Adam Ries(e) (die Schreibweise von Namen war damals noch nicht so eindeutig festgelegt) wurde 1492 in Staffelstein (Franken) geboren. Nach einigen Wanderjahren ließ er sich zunächst 1518 in Erfurt als Rechenmeister nieder. 1523 zog er nach Annaberg, wo er als hoher Bergwerksbeamter angestellt war und eine Rechenschule betrieb. Er starb 1559 als wohlhabender Mann und hinterließ acht Kinder; sein Sohn Abraham führte die Schule weiter.

In der Renaissancezeit gab es einen großen Aufschwung im Handel. Es bildete sich eine neue Schicht von reichen Kaufleuten - zuerst in Italien, wenig später auch in Deutschland -, die an einer guten Ausbildung für ihre Söhne interessiert waren. So entstanden in allen größeren Stadten Rechenschulen. Annaberg war durch den Silberbergbau eine der reichsten Städte Sachsens geworden (größer als Leipzig) und konnte sich den damals schon bekannten Rechenmeister Adam Ries leisten.

Ries veröffentlichte drei Rechenbücher:
"Rechnung auff der linihen ..." (1518)
"Rechnung auff der linihen und federn ..." (1522)
"Rechnung nach der lenge, auf den Linihen und Feder" (1550; das Porträt oben stammt von Titelblatt dieses Buches).
Vor allem das zweite Buch war ein großer Erfolg und wurde in den folgenden 200 Jahren immer wieder nachgedruckt. Dieses Werk möchte ich kurz vorstellen. Ich werde dabei alle Zitate in heutiges Deutsch übersetzen.

Rechnung auf der Linien

Adam Ries lehrte vor allem das "moderne" Zifferrechnen mit arabischen Ziffern, die "Rechnung mit der Feder". Aber zu seiner Zeit waren die römischen Ziffern noch weit verbreitet, die zum schriftlichen Rechnen eher unpraktisch waren. Man rechnet daher bis ins 18. Jahrhundert hinein auch noch "auf der Linien", mit dem Abakus. Das war aber nicht das Gerät mit den verschiebbaren Kügelchen, das Schulanfänger noch manchmal benutzen, sondern ein Linienschema, das auf einen Tisch oder ein Brett gezeichnet wurde. Die Zahlen legt man darauf mit Metallmarken, sogenannten Rechenpfennigen.

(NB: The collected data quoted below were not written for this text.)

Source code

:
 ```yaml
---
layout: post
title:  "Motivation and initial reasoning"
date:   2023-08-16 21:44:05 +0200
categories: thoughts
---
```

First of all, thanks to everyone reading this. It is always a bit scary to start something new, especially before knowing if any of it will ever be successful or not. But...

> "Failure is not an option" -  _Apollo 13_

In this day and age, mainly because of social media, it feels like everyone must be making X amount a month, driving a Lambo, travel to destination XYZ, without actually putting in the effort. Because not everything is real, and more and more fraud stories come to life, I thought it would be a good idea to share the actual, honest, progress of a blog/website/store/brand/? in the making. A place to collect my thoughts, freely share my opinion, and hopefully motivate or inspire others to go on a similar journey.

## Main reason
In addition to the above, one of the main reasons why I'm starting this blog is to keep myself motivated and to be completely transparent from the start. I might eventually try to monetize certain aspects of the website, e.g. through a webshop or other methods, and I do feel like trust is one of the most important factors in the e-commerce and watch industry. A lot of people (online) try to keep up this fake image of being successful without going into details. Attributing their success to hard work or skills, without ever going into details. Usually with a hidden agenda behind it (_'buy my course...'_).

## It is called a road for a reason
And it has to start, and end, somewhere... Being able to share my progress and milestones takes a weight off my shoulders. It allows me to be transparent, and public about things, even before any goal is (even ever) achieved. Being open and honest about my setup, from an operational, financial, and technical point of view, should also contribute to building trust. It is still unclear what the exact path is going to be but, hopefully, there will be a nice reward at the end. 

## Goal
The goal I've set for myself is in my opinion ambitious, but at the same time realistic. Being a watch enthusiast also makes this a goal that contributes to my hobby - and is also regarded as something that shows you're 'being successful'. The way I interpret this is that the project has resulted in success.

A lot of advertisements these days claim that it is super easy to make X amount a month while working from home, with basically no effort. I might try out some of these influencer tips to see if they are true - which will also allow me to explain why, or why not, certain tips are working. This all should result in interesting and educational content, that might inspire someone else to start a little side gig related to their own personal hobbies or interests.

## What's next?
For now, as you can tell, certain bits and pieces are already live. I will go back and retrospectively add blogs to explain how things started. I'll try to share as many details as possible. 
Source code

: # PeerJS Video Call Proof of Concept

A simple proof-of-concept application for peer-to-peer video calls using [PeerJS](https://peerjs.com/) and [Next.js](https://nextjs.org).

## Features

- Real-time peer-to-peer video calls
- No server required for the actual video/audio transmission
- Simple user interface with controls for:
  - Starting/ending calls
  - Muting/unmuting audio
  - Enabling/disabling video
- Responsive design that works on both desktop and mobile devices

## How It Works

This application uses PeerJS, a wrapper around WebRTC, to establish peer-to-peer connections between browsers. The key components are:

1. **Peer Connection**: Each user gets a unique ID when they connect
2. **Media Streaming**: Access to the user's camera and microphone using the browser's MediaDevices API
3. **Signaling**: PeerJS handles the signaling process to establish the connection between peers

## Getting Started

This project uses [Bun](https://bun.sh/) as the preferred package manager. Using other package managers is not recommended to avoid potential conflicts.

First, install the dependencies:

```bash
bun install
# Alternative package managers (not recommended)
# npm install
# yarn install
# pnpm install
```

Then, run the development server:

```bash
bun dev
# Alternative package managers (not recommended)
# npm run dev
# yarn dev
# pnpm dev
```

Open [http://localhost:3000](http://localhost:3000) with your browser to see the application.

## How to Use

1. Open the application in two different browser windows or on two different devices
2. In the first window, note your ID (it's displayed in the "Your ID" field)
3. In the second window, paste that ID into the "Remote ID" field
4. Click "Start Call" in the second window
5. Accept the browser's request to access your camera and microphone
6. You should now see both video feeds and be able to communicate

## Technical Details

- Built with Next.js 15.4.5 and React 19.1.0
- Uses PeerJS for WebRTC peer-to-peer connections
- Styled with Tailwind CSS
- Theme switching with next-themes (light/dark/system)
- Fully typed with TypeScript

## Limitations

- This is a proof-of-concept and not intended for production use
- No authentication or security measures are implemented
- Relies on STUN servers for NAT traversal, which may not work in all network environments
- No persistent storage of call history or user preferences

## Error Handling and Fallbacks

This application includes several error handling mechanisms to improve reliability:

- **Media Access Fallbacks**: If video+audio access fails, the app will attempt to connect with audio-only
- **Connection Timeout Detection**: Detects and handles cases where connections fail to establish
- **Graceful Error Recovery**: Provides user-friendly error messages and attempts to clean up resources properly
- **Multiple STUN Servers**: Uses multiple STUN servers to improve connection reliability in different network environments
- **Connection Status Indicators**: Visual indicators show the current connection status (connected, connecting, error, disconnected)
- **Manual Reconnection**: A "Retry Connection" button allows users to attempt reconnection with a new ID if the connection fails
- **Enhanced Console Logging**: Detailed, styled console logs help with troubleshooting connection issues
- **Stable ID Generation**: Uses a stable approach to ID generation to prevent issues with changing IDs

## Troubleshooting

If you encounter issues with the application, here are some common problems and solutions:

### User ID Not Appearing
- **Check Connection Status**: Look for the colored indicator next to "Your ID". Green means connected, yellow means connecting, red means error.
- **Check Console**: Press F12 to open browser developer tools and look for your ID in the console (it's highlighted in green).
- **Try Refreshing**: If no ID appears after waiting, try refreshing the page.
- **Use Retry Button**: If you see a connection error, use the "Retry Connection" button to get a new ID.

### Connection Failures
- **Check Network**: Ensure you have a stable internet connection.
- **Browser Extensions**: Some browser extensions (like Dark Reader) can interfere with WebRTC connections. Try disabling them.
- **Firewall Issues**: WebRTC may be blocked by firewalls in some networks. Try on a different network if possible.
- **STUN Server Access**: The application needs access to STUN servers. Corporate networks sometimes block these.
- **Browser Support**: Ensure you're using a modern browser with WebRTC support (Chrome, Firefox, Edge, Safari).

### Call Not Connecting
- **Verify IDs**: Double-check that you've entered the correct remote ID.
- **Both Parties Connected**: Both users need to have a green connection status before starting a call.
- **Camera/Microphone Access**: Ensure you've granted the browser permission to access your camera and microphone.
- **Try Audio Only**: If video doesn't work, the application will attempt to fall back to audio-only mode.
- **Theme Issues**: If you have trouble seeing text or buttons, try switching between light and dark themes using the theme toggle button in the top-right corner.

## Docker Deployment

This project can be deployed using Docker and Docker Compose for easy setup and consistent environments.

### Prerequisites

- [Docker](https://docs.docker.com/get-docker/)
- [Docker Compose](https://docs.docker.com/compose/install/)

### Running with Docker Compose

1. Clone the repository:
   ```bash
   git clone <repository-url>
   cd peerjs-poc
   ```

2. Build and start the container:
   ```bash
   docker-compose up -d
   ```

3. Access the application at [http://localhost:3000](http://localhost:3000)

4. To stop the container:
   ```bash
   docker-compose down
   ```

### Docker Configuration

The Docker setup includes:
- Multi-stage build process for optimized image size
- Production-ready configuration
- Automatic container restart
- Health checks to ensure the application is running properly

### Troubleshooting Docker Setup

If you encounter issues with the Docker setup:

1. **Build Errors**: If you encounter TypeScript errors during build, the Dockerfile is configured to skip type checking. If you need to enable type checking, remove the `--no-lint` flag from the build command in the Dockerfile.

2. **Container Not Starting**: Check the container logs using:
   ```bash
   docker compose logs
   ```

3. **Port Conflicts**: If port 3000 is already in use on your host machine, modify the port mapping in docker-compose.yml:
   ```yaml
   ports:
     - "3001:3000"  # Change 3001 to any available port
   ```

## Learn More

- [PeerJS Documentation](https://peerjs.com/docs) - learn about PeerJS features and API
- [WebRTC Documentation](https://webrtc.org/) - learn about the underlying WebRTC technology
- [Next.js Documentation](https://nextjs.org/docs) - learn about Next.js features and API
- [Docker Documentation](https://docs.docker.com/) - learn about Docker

Die unterste Linie stand für die Einer, die nächste für die Zehner u.s.w. Ein Pfennig in einem Zwischenraum (spatium) bedeutete 5 Einheiten. Wollte man zum Beispiel zwei Zahlen addieren, so legte man sie beide auf und fasste sie zusammen. Dann ersetzte man jeweils 5 Pfennige auf einer Linie durch einen im darüberliegenden Zwischenraum und 2 Pfennige in einem Zwischenraum durch einen auf der nächsthöheren Linie. Einen genauere Erklärung findet sich auf der Seite von Tino Hempel: http://www.tinohempel.de/info/mathe/ries/ries.htm. Auf diese Art konnten auch Analphabeten rechnen, und man brauchte kein Papier, das damals noch sehr teuer war. Der Nachteil ist, dass die Zwischenergebnisse nicht erhalten bleiben und man die Rechnung daher nicht so gut überprüfen kann.

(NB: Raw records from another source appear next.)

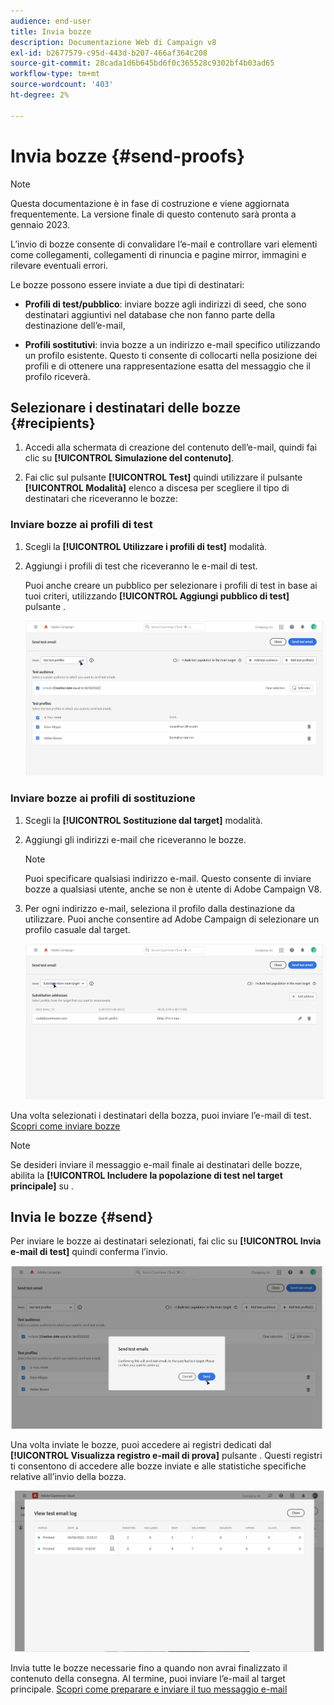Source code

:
 ```yaml
---
audience: end-user
title: Invia bozze
description: Documentazione Web di Campaign v8
exl-id: b2677579-c95d-443d-b207-466af364c208
source-git-commit: 28cada1d6b645bd6f0c365528c9302bf4b03ad65
workflow-type: tm+mt
source-wordcount: '403'
ht-degree: 2%

---
```


# Invia bozze {#send-proofs}

>[!NOTE]
>
>Questa documentazione è in fase di costruzione e viene aggiornata frequentemente. La versione finale di questo contenuto sarà pronta a gennaio 2023.

L’invio di bozze consente di convalidare l’e-mail e controllare vari elementi come collegamenti, collegamenti di rinuncia e pagine mirror, immagini e rilevare eventuali errori.

Le bozze possono essere inviate a due tipi di destinatari:

* **Profili di test/pubblico**: inviare bozze agli indirizzi di seed, che sono destinatari aggiuntivi nel database che non fanno parte della destinazione dell’e-mail,

* **Profili sostitutivi**: invia bozze a un indirizzo e-mail specifico utilizzando un profilo esistente. Questo ti consente di collocarti nella posizione dei profili e di ottenere una rappresentazione esatta del messaggio che il profilo riceverà.

## Selezionare i destinatari delle bozze {#recipients}

1. Accedi alla schermata di creazione del contenuto dell’e-mail, quindi fai clic su **[!UICONTROL Simulazione del contenuto]**.

1. Fai clic sul pulsante **[!UICONTROL Test]** quindi utilizzare il pulsante **[!UICONTROL Modalità]** elenco a discesa per scegliere il tipo di destinatari che riceveranno le bozze:

<!-- to check: by default, profiles selected in previous screen are pre-selected for proofs. Can add addtitional profiles + remove preselected?-->

### Inviare bozze ai profili di test

1. Scegli la **[!UICONTROL Utilizzare i profili di test]** modalità.

1. Aggiungi i profili di test che riceveranno le e-mail di test.

   Puoi anche creare un pubblico per selezionare i profili di test in base ai tuoi criteri, utilizzando **[!UICONTROL Aggiungi pubblico di test]** pulsante .

   ![](assets/test-profiles-audience.png)

### Inviare bozze ai profili di sostituzione

1. Scegli la **[!UICONTROL Sostituzione dal target]** modalità.

1. Aggiungi gli indirizzi e-mail che riceveranno le bozze.

   >[!NOTE]
   >
   >Puoi specificare qualsiasi indirizzo e-mail. Questo consente di inviare bozze a qualsiasi utente, anche se non è utente di Adobe Campaign V8.

1. Per ogni indirizzo e-mail, seleziona il profilo dalla destinazione da utilizzare. Puoi anche consentire ad Adobe Campaign di selezionare un profilo casuale dal target.

   ![](assets/substitution.png)

Una volta selezionati i destinatari della bozza, puoi inviare l’e-mail di test. [Scopri come inviare bozze](#send)

>[!NOTE]
>
>Se desideri inviare il messaggio e-mail finale ai destinatari delle bozze, abilita la **[!UICONTROL Includere la popolazione di test nel target principale]** su .

## Invia le bozze {#send}

Per inviare le bozze ai destinatari selezionati, fai clic su **[!UICONTROL Invia e-mail di test]** quindi conferma l’invio.

![](assets/send-proof.png)

Una volta inviate le bozze, puoi accedere ai registri dedicati dal **[!UICONTROL Visualizza registro e-mail di prova]** pulsante . Questi registri ti consentono di accedere alle bozze inviate e alle statistiche specifiche relative all’invio della bozza.

![](assets/proof-log.png)

Invia tutte le bozze necessarie fino a quando non avrai finalizzato il contenuto della consegna. Al termine, puoi inviare l’e-mail al target principale. [Scopri come preparare e inviare il tuo messaggio e-mail](../monitor/prepare-send.md)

Adam Ries erklärt alle Grundrechnungsarten zuerst auf der Linie und dann mit der Feder. Dabei ist es interessant, dass er sechs Grundrechnungsarten kennt: Addieren, Subtrahieren, Duplieren (Verdoppeln), Medieren (Halbieren), Multiplizieren und Dividieren.

Die "Regula de tri"

Dabei handelt es sich um den Dreisatz, in Österreich auch als Schlussrechnung bekannt. Diese Rechentechnik nimmt den Großteil des Rechenbuchs ein. Ries erklärt sie so:

"Ist eine Regel von drei Dingen. Setz nach hinten das, das du wissen willst, das wird die Frage genannt. Das von den anderen beiden, das den gleichen Namen hat, setz nach vorn, und das andere in die Mitte. Danach multiplizier das hintere und mittlere miteinander. Das Ergebnis dividier durch das vordere, dann weißt du, wie teuer das dritte kommt."

Beispiel: 36 Pfund kosten 8 Gulden 9 Groschen. Wieviel kosten 8 Pfund?
Man verwandelt die Gulden in Groschen (1 Gulden = 21 Groschen, 1 Groschen = 12 Pfennig) und schreibt:

36 (Pfund)       177 (Groschen)       8 (Pfund)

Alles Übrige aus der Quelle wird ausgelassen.